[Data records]
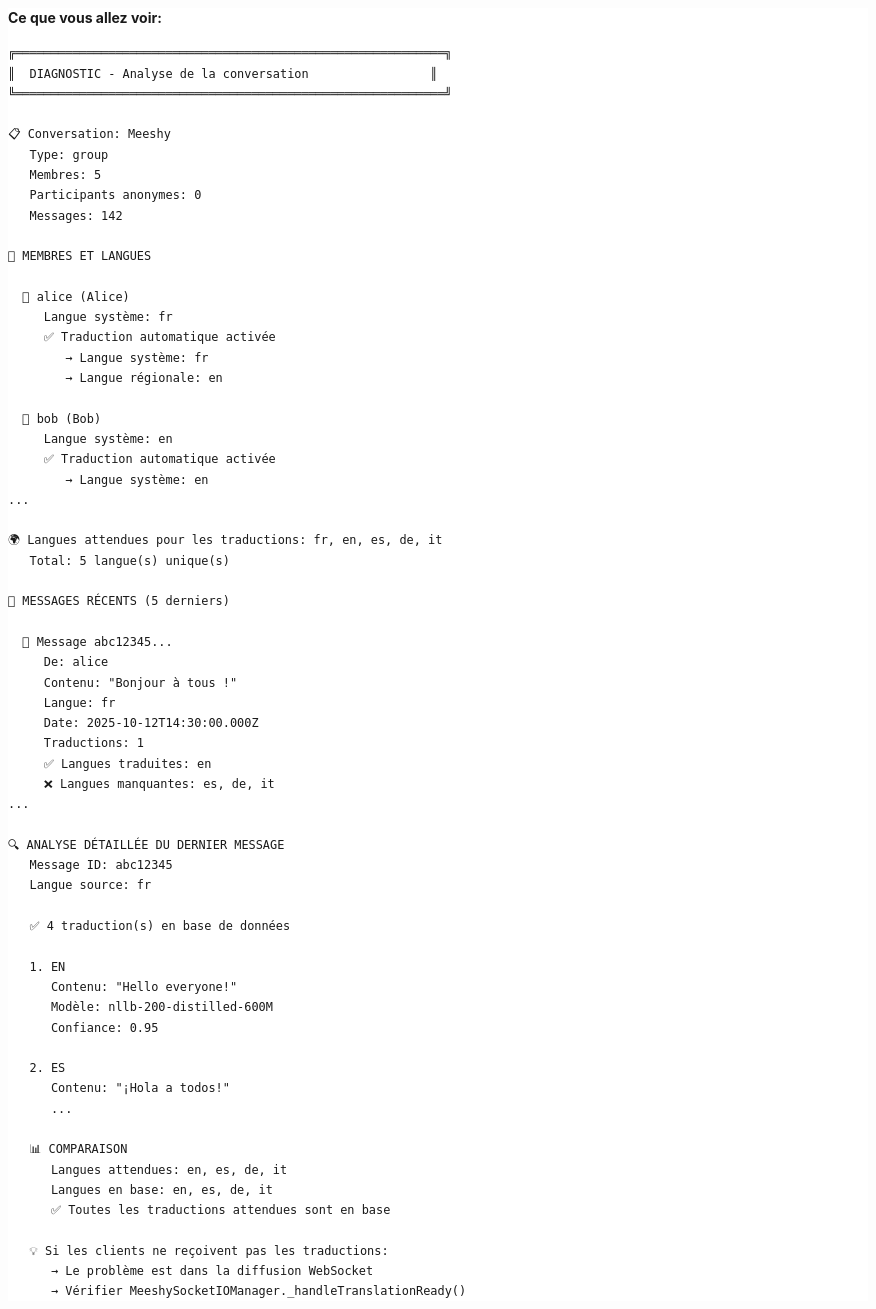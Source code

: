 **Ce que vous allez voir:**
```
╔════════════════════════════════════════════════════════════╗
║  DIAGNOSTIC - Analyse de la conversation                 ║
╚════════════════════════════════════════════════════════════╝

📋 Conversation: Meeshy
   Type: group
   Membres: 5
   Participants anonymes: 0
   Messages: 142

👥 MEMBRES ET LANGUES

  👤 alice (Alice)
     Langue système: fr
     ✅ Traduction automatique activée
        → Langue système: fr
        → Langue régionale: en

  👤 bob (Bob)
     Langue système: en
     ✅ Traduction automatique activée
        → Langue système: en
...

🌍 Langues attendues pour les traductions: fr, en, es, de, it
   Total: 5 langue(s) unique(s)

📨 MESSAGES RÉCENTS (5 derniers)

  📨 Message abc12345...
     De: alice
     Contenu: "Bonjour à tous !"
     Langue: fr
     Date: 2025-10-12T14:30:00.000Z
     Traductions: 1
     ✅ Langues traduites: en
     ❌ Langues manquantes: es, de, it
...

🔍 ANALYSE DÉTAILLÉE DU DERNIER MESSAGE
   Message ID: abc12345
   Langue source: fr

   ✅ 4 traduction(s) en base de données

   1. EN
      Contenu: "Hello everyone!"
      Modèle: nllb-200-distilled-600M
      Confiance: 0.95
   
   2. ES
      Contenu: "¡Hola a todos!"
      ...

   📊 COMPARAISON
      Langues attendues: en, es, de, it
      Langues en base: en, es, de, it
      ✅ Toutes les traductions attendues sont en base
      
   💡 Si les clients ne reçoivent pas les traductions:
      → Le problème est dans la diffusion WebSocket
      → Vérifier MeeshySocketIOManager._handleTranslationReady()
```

---

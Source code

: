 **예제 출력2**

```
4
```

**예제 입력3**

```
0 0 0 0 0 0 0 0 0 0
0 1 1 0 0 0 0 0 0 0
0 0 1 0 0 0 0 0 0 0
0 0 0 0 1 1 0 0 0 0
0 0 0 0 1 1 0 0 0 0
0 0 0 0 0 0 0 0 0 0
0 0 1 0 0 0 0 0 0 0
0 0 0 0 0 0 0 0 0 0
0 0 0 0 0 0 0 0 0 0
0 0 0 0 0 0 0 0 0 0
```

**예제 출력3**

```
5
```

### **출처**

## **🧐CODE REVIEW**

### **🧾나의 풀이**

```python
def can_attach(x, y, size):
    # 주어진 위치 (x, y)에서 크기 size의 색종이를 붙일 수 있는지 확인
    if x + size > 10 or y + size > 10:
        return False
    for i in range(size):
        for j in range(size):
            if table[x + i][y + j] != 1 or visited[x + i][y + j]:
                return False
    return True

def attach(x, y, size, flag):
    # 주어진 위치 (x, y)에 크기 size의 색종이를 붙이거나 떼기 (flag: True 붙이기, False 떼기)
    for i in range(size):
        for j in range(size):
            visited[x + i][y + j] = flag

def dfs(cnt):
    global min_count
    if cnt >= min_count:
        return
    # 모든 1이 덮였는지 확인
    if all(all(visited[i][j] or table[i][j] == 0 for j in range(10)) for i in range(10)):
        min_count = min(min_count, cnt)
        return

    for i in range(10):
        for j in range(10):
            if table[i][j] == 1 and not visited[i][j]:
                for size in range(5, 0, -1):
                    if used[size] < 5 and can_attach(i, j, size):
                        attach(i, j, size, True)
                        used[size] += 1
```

REQUIRED ACTION —
Whenever a line in the entries above includes the word "size의", pull that line out.

ANSWER SPACE —
    # 주어진 위치 (x, y)에서 크기 size의 색종이를 붙일 수 있는지 확인
    # 주어진 위치 (x, y)에 크기 size의 색종이를 붙이거나 떼기 (flag: True 붙이기, False 떼기)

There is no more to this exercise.